# DATA PROVIDED

********

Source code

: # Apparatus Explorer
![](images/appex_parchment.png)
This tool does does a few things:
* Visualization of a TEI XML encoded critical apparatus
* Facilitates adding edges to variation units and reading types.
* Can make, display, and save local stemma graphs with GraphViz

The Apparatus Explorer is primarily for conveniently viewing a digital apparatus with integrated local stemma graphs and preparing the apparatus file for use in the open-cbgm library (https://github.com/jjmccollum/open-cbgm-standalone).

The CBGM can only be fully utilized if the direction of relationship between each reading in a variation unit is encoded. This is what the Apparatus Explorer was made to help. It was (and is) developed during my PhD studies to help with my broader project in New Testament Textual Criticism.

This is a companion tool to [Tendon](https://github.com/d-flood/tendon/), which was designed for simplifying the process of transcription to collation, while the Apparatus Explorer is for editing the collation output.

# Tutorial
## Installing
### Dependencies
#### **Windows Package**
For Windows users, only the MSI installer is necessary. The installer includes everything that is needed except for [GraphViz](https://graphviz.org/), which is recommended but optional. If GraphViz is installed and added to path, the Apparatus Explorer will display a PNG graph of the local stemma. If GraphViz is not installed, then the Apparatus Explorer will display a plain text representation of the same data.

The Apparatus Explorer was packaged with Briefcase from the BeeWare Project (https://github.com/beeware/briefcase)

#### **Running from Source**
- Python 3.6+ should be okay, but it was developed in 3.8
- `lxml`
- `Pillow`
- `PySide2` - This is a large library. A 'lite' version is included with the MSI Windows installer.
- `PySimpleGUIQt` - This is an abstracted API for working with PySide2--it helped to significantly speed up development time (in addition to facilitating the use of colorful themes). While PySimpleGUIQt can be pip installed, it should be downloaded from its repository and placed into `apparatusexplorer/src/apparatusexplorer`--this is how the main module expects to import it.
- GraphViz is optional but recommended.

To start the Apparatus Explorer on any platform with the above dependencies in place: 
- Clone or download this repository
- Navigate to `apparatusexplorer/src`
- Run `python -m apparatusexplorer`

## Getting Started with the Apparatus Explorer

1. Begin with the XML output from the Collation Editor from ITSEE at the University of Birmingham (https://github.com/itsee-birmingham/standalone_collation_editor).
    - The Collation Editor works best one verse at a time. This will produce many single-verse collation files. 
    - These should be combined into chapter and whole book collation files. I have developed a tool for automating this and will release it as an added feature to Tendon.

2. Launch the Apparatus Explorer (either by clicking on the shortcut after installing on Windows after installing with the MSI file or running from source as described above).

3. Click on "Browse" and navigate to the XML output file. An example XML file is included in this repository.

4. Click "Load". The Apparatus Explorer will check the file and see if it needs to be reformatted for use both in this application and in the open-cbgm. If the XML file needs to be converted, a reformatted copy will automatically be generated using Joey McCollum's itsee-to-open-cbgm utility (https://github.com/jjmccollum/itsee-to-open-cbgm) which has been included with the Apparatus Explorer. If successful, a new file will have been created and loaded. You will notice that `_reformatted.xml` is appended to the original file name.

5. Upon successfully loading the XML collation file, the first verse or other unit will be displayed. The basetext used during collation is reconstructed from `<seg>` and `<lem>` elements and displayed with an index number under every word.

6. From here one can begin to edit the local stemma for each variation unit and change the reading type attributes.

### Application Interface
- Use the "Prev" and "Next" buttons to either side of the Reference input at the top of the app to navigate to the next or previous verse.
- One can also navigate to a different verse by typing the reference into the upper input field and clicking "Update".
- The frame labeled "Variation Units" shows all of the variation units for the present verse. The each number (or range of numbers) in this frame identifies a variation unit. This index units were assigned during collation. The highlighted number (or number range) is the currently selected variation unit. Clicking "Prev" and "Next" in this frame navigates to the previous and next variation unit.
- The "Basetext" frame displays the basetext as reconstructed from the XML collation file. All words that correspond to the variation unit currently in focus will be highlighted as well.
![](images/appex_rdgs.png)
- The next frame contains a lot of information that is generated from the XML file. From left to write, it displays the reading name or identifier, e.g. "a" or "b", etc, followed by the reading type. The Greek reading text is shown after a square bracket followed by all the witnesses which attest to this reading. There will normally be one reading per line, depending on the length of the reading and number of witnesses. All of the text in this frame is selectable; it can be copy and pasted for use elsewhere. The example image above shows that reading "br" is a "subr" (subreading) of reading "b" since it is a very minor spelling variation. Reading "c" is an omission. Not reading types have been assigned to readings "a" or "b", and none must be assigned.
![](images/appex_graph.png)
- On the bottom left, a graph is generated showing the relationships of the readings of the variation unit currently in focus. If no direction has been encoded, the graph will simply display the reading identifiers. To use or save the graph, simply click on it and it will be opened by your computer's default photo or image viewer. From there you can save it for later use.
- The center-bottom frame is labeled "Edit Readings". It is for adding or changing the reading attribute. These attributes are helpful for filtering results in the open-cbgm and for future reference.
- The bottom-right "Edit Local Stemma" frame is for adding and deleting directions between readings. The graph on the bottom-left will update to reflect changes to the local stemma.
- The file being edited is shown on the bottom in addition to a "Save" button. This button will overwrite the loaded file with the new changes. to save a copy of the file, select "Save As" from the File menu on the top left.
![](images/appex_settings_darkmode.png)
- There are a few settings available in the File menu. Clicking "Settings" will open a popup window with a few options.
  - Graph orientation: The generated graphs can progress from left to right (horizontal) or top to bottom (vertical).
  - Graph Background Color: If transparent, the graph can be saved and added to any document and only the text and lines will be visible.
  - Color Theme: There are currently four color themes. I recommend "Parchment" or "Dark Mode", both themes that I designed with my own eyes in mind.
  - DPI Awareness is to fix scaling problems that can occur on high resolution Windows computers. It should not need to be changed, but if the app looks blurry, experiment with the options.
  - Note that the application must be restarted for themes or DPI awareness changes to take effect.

********

Return each record exactly as given.

# TASK ANSWER
Source code

: # Apparatus Explorer
![](images/appex_parchment.png)
This tool does does a few things:
* Visualization of a TEI XML encoded critical apparatus
* Facilitates adding edges to variation units and reading types.
* Can make, display, and save local stemma graphs with GraphViz

The Apparatus Explorer is primarily for conveniently viewing a digital apparatus with integrated local stemma graphs and preparing the apparatus file for use in the open-cbgm library (https://github.com/jjmccollum/open-cbgm-standalone).

The CBGM can only be fully utilized if the direction of relationship between each reading in a variation unit is encoded. This is what the Apparatus Explorer was made to help. It was (and is) developed during my PhD studies to help with my broader project in New Testament Textual Criticism.

This is a companion tool to [Tendon](https://github.com/d-flood/tendon/), which was designed for simplifying the process of transcription to collation, while the Apparatus Explorer is for editing the collation output.

# Tutorial
## Installing
### Dependencies
#### **Windows Package**
For Windows users, only the MSI installer is necessary. The installer includes everything that is needed except for [GraphViz](https://graphviz.org/), which is recommended but optional. If GraphViz is installed and added to path, the Apparatus Explorer will display a PNG graph of the local stemma. If GraphViz is not installed, then the Apparatus Explorer will display a plain text representation of the same data.

The Apparatus Explorer was packaged with Briefcase from the BeeWare Project (https://github.com/beeware/briefcase)

#### **Running from Source**
- Python 3.6+ should be okay, but it was developed in 3.8
- `lxml`
- `Pillow`
- `PySide2` - This is a large library. A 'lite' version is included with the MSI Windows installer.
- `PySimpleGUIQt` - This is an abstracted API for working with PySide2--it helped to significantly speed up development time (in addition to facilitating the use of colorful themes). While PySimpleGUIQt can be pip installed, it should be downloaded from its repository and placed into `apparatusexplorer/src/apparatusexplorer`--this is how the main module expects to import it.
- GraphViz is optional but recommended.

To start the Apparatus Explorer on any platform with the above dependencies in place: 
- Clone or download this repository
- Navigate to `apparatusexplorer/src`
- Run `python -m apparatusexplorer`

## Getting Started with the Apparatus Explorer

1. Begin with the XML output from the Collation Editor from ITSEE at the University of Birmingham (https://github.com/itsee-birmingham/standalone_collation_editor).
    - The Collation Editor works best one verse at a time. This will produce many single-verse collation files. 
    - These should be combined into chapter and whole book collation files. I have developed a tool for automating this and will release it as an added feature to Tendon.

2. Launch the Apparatus Explorer (either by clicking on the shortcut after installing on Windows after installing with the MSI file or running from source as described above).

3. Click on "Browse" and navigate to the XML output file. An example XML file is included in this repository.

4. Click "Load". The Apparatus Explorer will check the file and see if it needs to be reformatted for use both in this application and in the open-cbgm. If the XML file needs to be converted, a reformatted copy will automatically be generated using Joey McCollum's itsee-to-open-cbgm utility (https://github.com/jjmccollum/itsee-to-open-cbgm) which has been included with the Apparatus Explorer. If successful, a new file will have been created and loaded. You will notice that `_reformatted.xml` is appended to the original file name.

5. Upon successfully loading the XML collation file, the first verse or other unit will be displayed. The basetext used during collation is reconstructed from `<seg>` and `<lem>` elements and displayed with an index number under every word.

6. From here one can begin to edit the local stemma for each variation unit and change the reading type attributes.

### Application Interface
- Use the "Prev" and "Next" buttons to either side of the Reference input at the top of the app to navigate to the next or previous verse.
- One can also navigate to a different verse by typing the reference into the upper input field and clicking "Update".
- The frame labeled "Variation Units" shows all of the variation units for the present verse. The each number (or range of numbers) in this frame identifies a variation unit. This index units were assigned during collation. The highlighted number (or number range) is the currently selected variation unit. Clicking "Prev" and "Next" in this frame navigates to the previous and next variation unit.
- The "Basetext" frame displays the basetext as reconstructed from the XML collation file. All words that correspond to the variation unit currently in focus will be highlighted as well.
![](images/appex_rdgs.png)
- The next frame contains a lot of information that is generated from the XML file. From left to write, it displays the reading name or identifier, e.g. "a" or "b", etc, followed by the reading type. The Greek reading text is shown after a square bracket followed by all the witnesses which attest to this reading. There will normally be one reading per line, depending on the length of the reading and number of witnesses. All of the text in this frame is selectable; it can be copy and pasted for use elsewhere. The example image above shows that reading "br" is a "subr" (subreading) of reading "b" since it is a very minor spelling variation. Reading "c" is an omission. Not reading types have been assigned to readings "a" or "b", and none must be assigned.
![](images/appex_graph.png)
- On the bottom left, a graph is generated showing the relationships of the readings of the variation unit currently in focus. If no direction has been encoded, the graph will simply display the reading identifiers. To use or save the graph, simply click on it and it will be opened by your computer's default photo or image viewer. From there you can save it for later use.
- The center-bottom frame is labeled "Edit Readings". It is for adding or changing the reading attribute. These attributes are helpful for filtering results in the open-cbgm and for future reference.
- The bottom-right "Edit Local Stemma" frame is for adding and deleting directions between readings. The graph on the bottom-left will update to reflect changes to the local stemma.
- The file being edited is shown on the bottom in addition to a "Save" button. This button will overwrite the loaded file with the new changes. to save a copy of the file, select "Save As" from the File menu on the top left.
![](images/appex_settings_darkmode.png)
- There are a few settings available in the File menu. Clicking "Settings" will open a popup window with a few options.
  - Graph orientation: The generated graphs can progress from left to right (horizontal) or top to bottom (vertical).
  - Graph Background Color: If transparent, the graph can be saved and added to any document and only the text and lines will be visible.
  - Color Theme: There are currently four color themes. I recommend "Parchment" or "Dark Mode", both themes that I designed with my own eyes in mind.
  - DPI Awareness is to fix scaling problems that can occur on high resolution Windows computers. It should not need to be changed, but if the app looks blurry, experiment with the options.
  - Note that the application must be restarted for themes or DPI awareness changes to take effect.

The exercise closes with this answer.